REMOND, Wash. (KOMO) - Alexa Anthony throws a blanket on her horse, Elektra, for the night. It’s going to be cold in the stable and she wants Elektra to be warm.
But in 2012 on Christmas night, after doing the same routine with another horse called Magic, a horse she rode in the NCAA Equestrian Finals, something horrible happened.
“He got colic, he got really sick from that, I didn't know because it was the middle of the night,” said Anthony. “So we came at 8 o'clock the next morning, and it was too late.”
Had she known sooner of his symptoms, she could have saved him.
“I think it took me three or four years for me to come into the stable and not start to cry,” Anthony said. “I definitely lost a piece of me that day.”
But from her personal tragedy rose the germ of a high-tech idea that’s now called StableGuard. Think of it as a very smart nanny cam for horses.
“We use an artificial intelligence to recognize specific behavioral characteristics in our horses and notify the user only when there's critical things happening,” Anthony remarked, who is now the chief executive officer of Magic AI, StableGuard’s parent company.
Using a video camera mounted in a horse’s stall, StableGuard works by monitoring the video stream for specific behaviors that could signal a horse is in distress such as the lack of eating or drinking or on its back against the wall or looking at its stomach, a symptom of colic.
“The temperature drops to 20 degrees and your horse doesn't have a blanket on, you would want to know that as well,” said Anthony.
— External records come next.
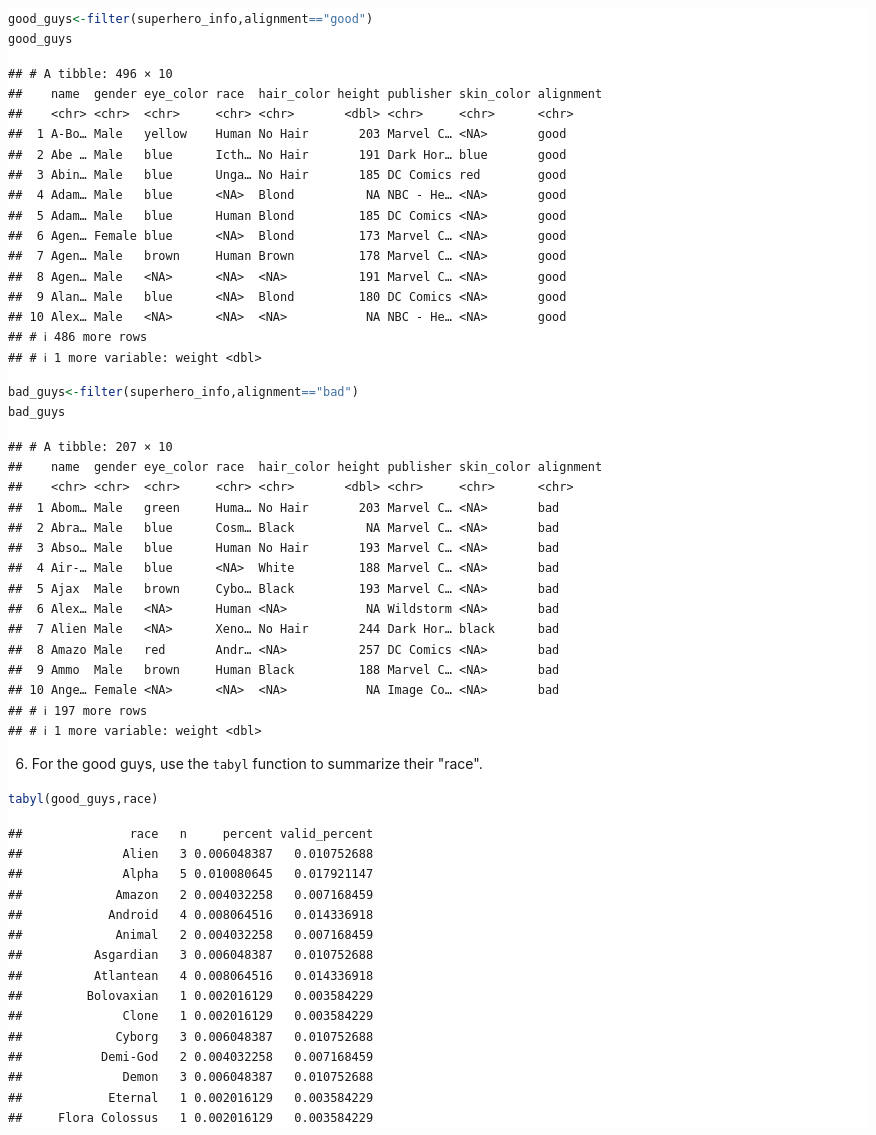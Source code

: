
 ```r
good_guys<-filter(superhero_info,alignment=="good")
good_guys
```

```
## # A tibble: 496 × 10
##    name  gender eye_color race  hair_color height publisher skin_color alignment
##    <chr> <chr>  <chr>     <chr> <chr>       <dbl> <chr>     <chr>      <chr>    
##  1 A-Bo… Male   yellow    Human No Hair       203 Marvel C… <NA>       good     
##  2 Abe … Male   blue      Icth… No Hair       191 Dark Hor… blue       good     
##  3 Abin… Male   blue      Unga… No Hair       185 DC Comics red        good     
##  4 Adam… Male   blue      <NA>  Blond          NA NBC - He… <NA>       good     
##  5 Adam… Male   blue      Human Blond         185 DC Comics <NA>       good     
##  6 Agen… Female blue      <NA>  Blond         173 Marvel C… <NA>       good     
##  7 Agen… Male   brown     Human Brown         178 Marvel C… <NA>       good     
##  8 Agen… Male   <NA>      <NA>  <NA>          191 Marvel C… <NA>       good     
##  9 Alan… Male   blue      <NA>  Blond         180 DC Comics <NA>       good     
## 10 Alex… Male   <NA>      <NA>  <NA>           NA NBC - He… <NA>       good     
## # ℹ 486 more rows
## # ℹ 1 more variable: weight <dbl>
```

```r
bad_guys<-filter(superhero_info,alignment=="bad")
bad_guys
```

```
## # A tibble: 207 × 10
##    name  gender eye_color race  hair_color height publisher skin_color alignment
##    <chr> <chr>  <chr>     <chr> <chr>       <dbl> <chr>     <chr>      <chr>    
##  1 Abom… Male   green     Huma… No Hair       203 Marvel C… <NA>       bad      
##  2 Abra… Male   blue      Cosm… Black          NA Marvel C… <NA>       bad      
##  3 Abso… Male   blue      Human No Hair       193 Marvel C… <NA>       bad      
##  4 Air-… Male   blue      <NA>  White         188 Marvel C… <NA>       bad      
##  5 Ajax  Male   brown     Cybo… Black         193 Marvel C… <NA>       bad      
##  6 Alex… Male   <NA>      Human <NA>           NA Wildstorm <NA>       bad      
##  7 Alien Male   <NA>      Xeno… No Hair       244 Dark Hor… black      bad      
##  8 Amazo Male   red       Andr… <NA>          257 DC Comics <NA>       bad      
##  9 Ammo  Male   brown     Human Black         188 Marvel C… <NA>       bad      
## 10 Ange… Female <NA>      <NA>  <NA>           NA Image Co… <NA>       bad      
## # ℹ 197 more rows
## # ℹ 1 more variable: weight <dbl>
```

6. For the good guys, use the `tabyl` function to summarize their "race".

```r
tabyl(good_guys,race)
```

```
##               race   n     percent valid_percent
##              Alien   3 0.006048387   0.010752688
##              Alpha   5 0.010080645   0.017921147
##             Amazon   2 0.004032258   0.007168459
##            Android   4 0.008064516   0.014336918
##             Animal   2 0.004032258   0.007168459
##          Asgardian   3 0.006048387   0.010752688
##          Atlantean   4 0.008064516   0.014336918
##         Bolovaxian   1 0.002016129   0.003584229
##              Clone   1 0.002016129   0.003584229
##             Cyborg   3 0.006048387   0.010752688
##           Demi-God   2 0.004032258   0.007168459
##              Demon   3 0.006048387   0.010752688
##            Eternal   1 0.002016129   0.003584229
##     Flora Colossus   1 0.002016129   0.003584229
```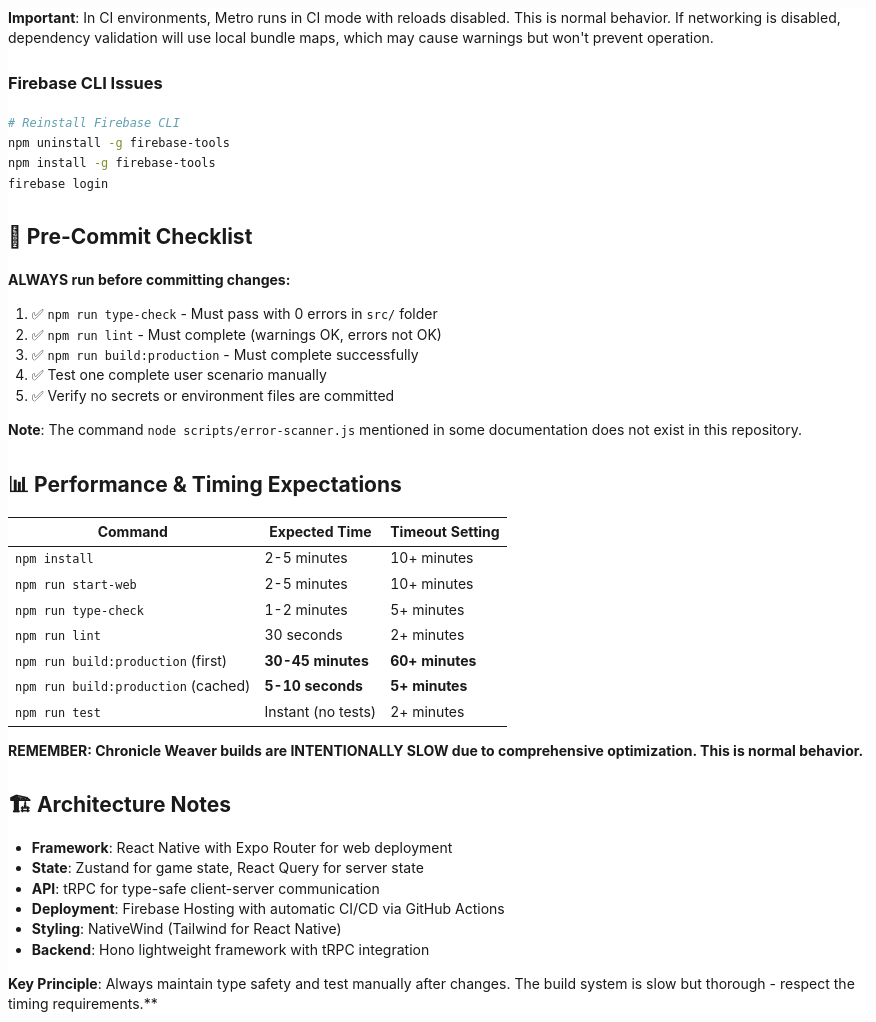 **Important**: In CI environments, Metro runs in CI mode with reloads disabled. This is normal behavior. If networking is disabled, dependency validation will use local bundle maps, which may cause warnings but won't prevent operation.

### Firebase CLI Issues
```bash
# Reinstall Firebase CLI
npm uninstall -g firebase-tools
npm install -g firebase-tools
firebase login
```

## 🎯 Pre-Commit Checklist

**ALWAYS run before committing changes:**

1. ✅ `npm run type-check` - Must pass with 0 errors in `src/` folder
2. ✅ `npm run lint` - Must complete (warnings OK, errors not OK)  
3. ✅ `npm run build:production` - Must complete successfully
4. ✅ Test one complete user scenario manually
5. ✅ Verify no secrets or environment files are committed

**Note**: The command `node scripts/error-scanner.js` mentioned in some documentation does not exist in this repository.

## 📊 Performance & Timing Expectations

| Command | Expected Time | Timeout Setting |
|---------|---------------|-----------------|
| `npm install` | 2-5 minutes | 10+ minutes |
| `npm run start-web` | 2-5 minutes | 10+ minutes |
| `npm run type-check` | 1-2 minutes | 5+ minutes |
| `npm run lint` | 30 seconds | 2+ minutes |
| `npm run build:production` (first) | **30-45 minutes** | **60+ minutes** |
| `npm run build:production` (cached) | **5-10 seconds** | **5+ minutes** |
| `npm run test` | Instant (no tests) | 2+ minutes |

**REMEMBER: Chronicle Weaver builds are INTENTIONALLY SLOW due to comprehensive optimization. This is normal behavior.**

## 🏗️ Architecture Notes

- **Framework**: React Native with Expo Router for web deployment
- **State**: Zustand for game state, React Query for server state
- **API**: tRPC for type-safe client-server communication  
- **Deployment**: Firebase Hosting with automatic CI/CD via GitHub Actions
- **Styling**: NativeWind (Tailwind for React Native)
- **Backend**: Hono lightweight framework with tRPC integration

**Key Principle**: Always maintain type safety and test manually after changes. The build system is slow but thorough - respect the timing requirements.**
StableGaurd comes with digital thermometers and in the case of a horse losing its blanket in cold weather or another other unusual behavior, a distress alert is sent to the horse’s owner through a mobile app and a plays a short video showing the moment of distress.
Now the horse’s owner can take action or dismiss the alert without the need to sift through hours of video footage.
“The system is set up to measure the temperature in the barn and to know if the horse is wearing its blanket,” said Jacob Sullivan, chief technology officer for Magic AI.
“Horse owners gave us a range of behaviors that they themselves would look for if they were able to watch their horses 24/7,” said Sullivan. The startup's software patterned those behaviors into its artificial intelligence program.
“The artificial intelligence uses specifically something called machine learning to recognize horse activity and behavior from the video stream,” says Sullivan.
Magic AI is the opening stages of selling StableGuard. Initially, it's being targeted to stable owners with 10 or more stalls. For a stable that size, Sullivan says the price is roughly $4 a month per horse. That includes all equipment and installation, but it also requires a minimum two-year subscription to the service.
For Anthony, she feels she now has peace of mind not just for Elektra, but for all the horses her system monitors.
“All too often bad things happen to horse owners,” said Anthony. “Not only are they big financial investments for their owners, they are also pets and loved ones, they are almost like people's children.”